Instructions to follow:
Copy, from the entries below, each line in which the string "obiettivi" appears.

Given records:
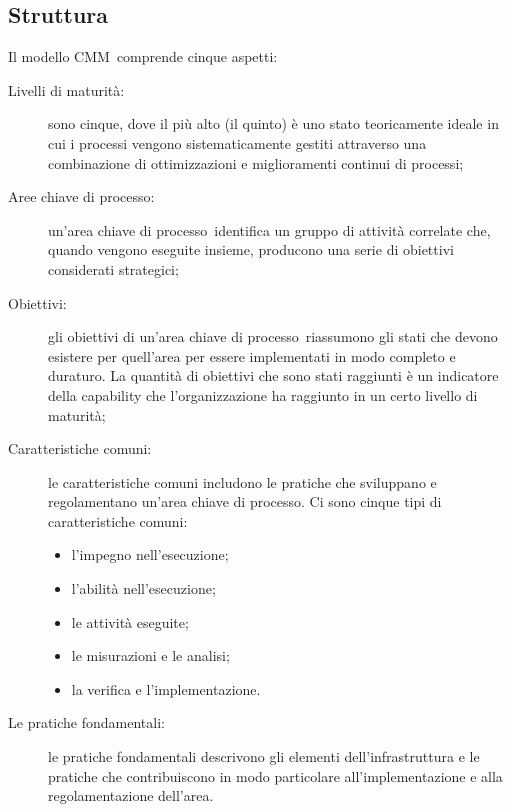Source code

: \documentclass[../PianoDiQualifica.tex]{subfiles}
\begin{document}
\begin{appendices}
	\subsection{Struttura}
	Il modello CMM\g\ comprende cinque aspetti:
	\begin{description}
		\item[Livelli di maturità:] sono cinque, dove il più alto (il quinto) è uno stato teoricamente ideale in cui i processi vengono sistematicamente gestiti attraverso una combinazione di ottimizzazioni e miglioramenti continui di processi;
		\item[Aree chiave di processo\g:] un'area chiave di processo\g\ identifica un gruppo di attività correlate che, quando vengono eseguite insieme, producono una serie di obiettivi considerati strategici;
		\item[Obiettivi:] gli obiettivi di un'area chiave di processo\g\ riassumono gli stati che devono esistere per quell'area per essere implementati in modo completo e duraturo. La quantità di obiettivi che sono stati raggiunti è un indicatore della capability che l'organizzazione ha raggiunto in un certo livello di maturità;
		\item[Caratteristiche comuni:] le caratteristiche comuni includono le pratiche che sviluppano e regolamentano un'area chiave di processo\g. Ci sono cinque tipi di caratteristiche comuni:
		\begin{itemize}
			\item l'impegno nell'esecuzione;
			\item l'abilità nell'esecuzione;
			\item le attività eseguite;
			\item le misurazioni e le analisi;
			\item la verifica e l'implementazione.
		\end{itemize}
		\item[Le pratiche fondamentali:] le pratiche fondamentali descrivono gli elementi dell'infrastruttura e le pratiche che contribuiscono in modo particolare all'implementazione e alla regolamentazione dell'area.
	\end{description}

\end{appendices}
\end{document}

Answer space:
		\item[Aree chiave di processo\g:] un'area chiave di processo\g\ identifica un gruppo di attività correlate che, quando vengono eseguite insieme, producono una serie di obiettivi considerati strategici;
		\item[Obiettivi:] gli obiettivi di un'area chiave di processo\g\ riassumono gli stati che devono esistere per quell'area per essere implementati in modo completo e duraturo. La quantità di obiettivi che sono stati raggiunti è un indicatore della capability che l'organizzazione ha raggiunto in un certo livello di maturità;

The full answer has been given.